Hi,
I'll add some here that hopefully can help you think through this. I just went through a somewhat similar situation, just I went about how to do this differently. We have a 16 year old (15 model year old) truck with 120K miles on it. It does every pulling need and weight carrying need we have, just it has a mid life of miles on it, some body and frame rust that needs to be dealt with and it is well, close to 16 years old. The cost to replace this truck with new is a lot of funds. I know in time that will come, but I wanted the ability to get another 5 dependable years out of it (another 100K miles out it) before new time comes.
The need is, cross country travel with a reliable tow vehicle that will not leave us in dire repair needs at the mercy of full shop costs days away from home. This distance is a lot more than yours, but the need is similar. Here is my post on the forum.
Maintaining an older camper tow vehicle (pic heavy)
In my case, I have the ability to do my own work and a shop to do it in. To hire this level of work out at shop prices is not practical. I do not have a complete total yet in parts cost, but it is close to $5K by the time I will be done with it. Part of this is dealing with rust from living in the midwest with road salt winters. Your truck if it lived in AZ all it's life, may not have that issue. I feel good about my restoration project that I now have a reliable cross country tow vehicle for a lot less cost then new and or even a 3 to 5 year old one.
In your case, if you trust your mechanic and he says $2K will make the truck tow worthy, that is not a lot of work for parts and labor compared to anything you can buy used. I would not really trust getting a 3/4 ton tow vehicle with the engine size you have for anything less than $2K or even double or triple $2K, maybe even 5 times that. Getting a good sound ready to tow 3/4 ton truck with enough engine for your size camper is going to be in the $10 to $12K starting price and it may be 15 years old. $15K may buy you a well kept, well maintained vehicle from a private party on a year 2000 to 2003 ish 2500HD Chevy with 4 wheel drive and a 6.0 liter engine. Newer and the cost keeps going up and even then, is it tow ready or does it need all new fluid changes and other 100K mile replacements?

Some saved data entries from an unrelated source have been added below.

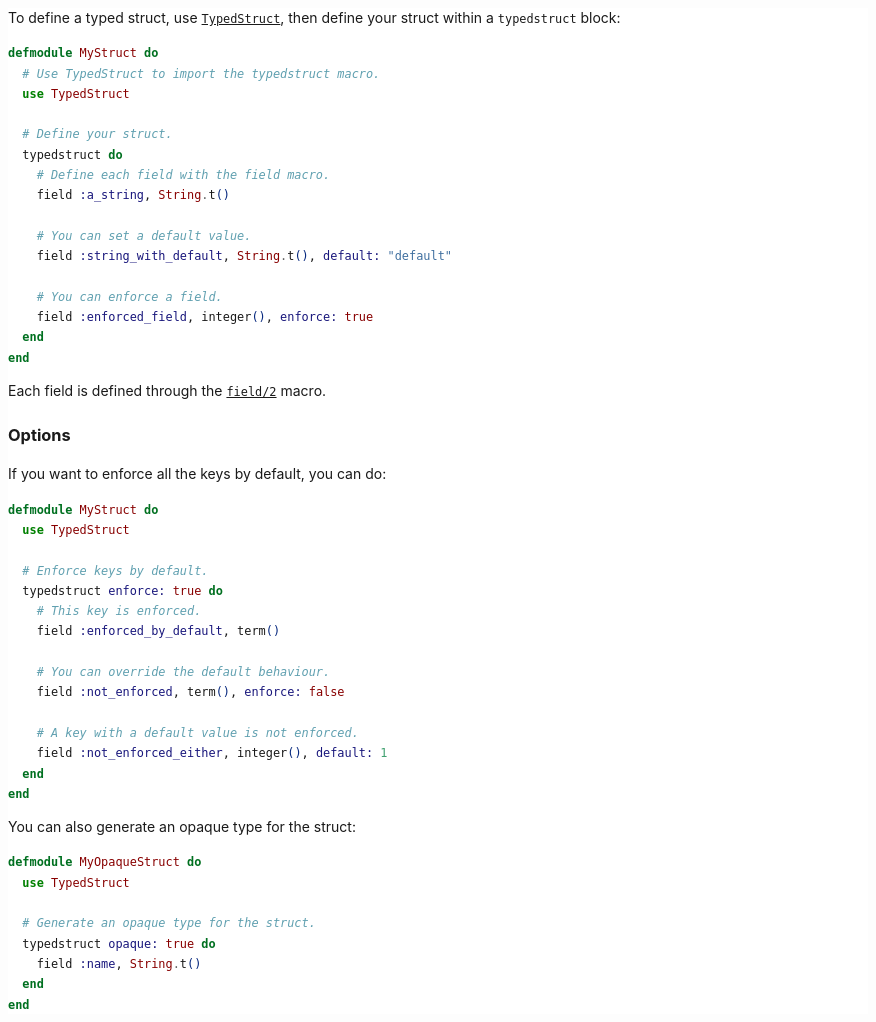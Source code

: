 To define a typed struct, use
[`TypedStruct`](https://hexdocs.pm/typed_struct/TypedStruct.html), then define
your struct within a `typedstruct` block:

```elixir
defmodule MyStruct do
  # Use TypedStruct to import the typedstruct macro.
  use TypedStruct

  # Define your struct.
  typedstruct do
    # Define each field with the field macro.
    field :a_string, String.t()

    # You can set a default value.
    field :string_with_default, String.t(), default: "default"

    # You can enforce a field.
    field :enforced_field, integer(), enforce: true
  end
end
```

Each field is defined through the
[`field/2`](https://hexdocs.pm/typed_struct/TypedStruct.html#field/2) macro.

### Options

If you want to enforce all the keys by default, you can do:

```elixir
defmodule MyStruct do
  use TypedStruct

  # Enforce keys by default.
  typedstruct enforce: true do
    # This key is enforced.
    field :enforced_by_default, term()

    # You can override the default behaviour.
    field :not_enforced, term(), enforce: false

    # A key with a default value is not enforced.
    field :not_enforced_either, integer(), default: 1
  end
end
```

You can also generate an opaque type for the struct:

```elixir
defmodule MyOpaqueStruct do
  use TypedStruct

  # Generate an opaque type for the struct.
  typedstruct opaque: true do
    field :name, String.t()
  end
end
```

A question to the mechanic, if you spend the $2K, what truck life can you expect going forward with say, 3,000 towing miles per year? 1 year, 3 years, 5 years? Also a need is, what does the detail list call out? What I'm getting at, spending $2K on an older truck to get a reliable tow vehicle for 3,000 miles a year towing is not a lot in the big picture. But it also all depends on what that quote includes. Front end work can cost a good amount in parts. Then there is brakes, fluid changes throughout the truck that come into the ability to be good for towing etc.
I know the $2K may be a lot of money right now, ask the mechanic, does all the work need to be done at once or can part of it be now and then part of it 1,000 to 1,500 miles from now? What would the cost split be? This may help spread the cost but at the end of the year or early next, then you may have a reliable tow vehicle.
Mileage, in the big picture towing mileage is not going to change a lot. Maybe 2 to the most 4 mpg on a 5 year old 3/4 ton gas truck verses yours. It is just going to take fuel to tow a camper of your size. The newer truck may ride better, have more get up and go, but the fuel is not going to change a lot. Mine only gets 7 to 8.5 MPG towing, a brand new one is not going to get a lot more in large gasser engine. Maybe they hit 10mpg but, that is not a constant given large mountains and wind pulling my size camper.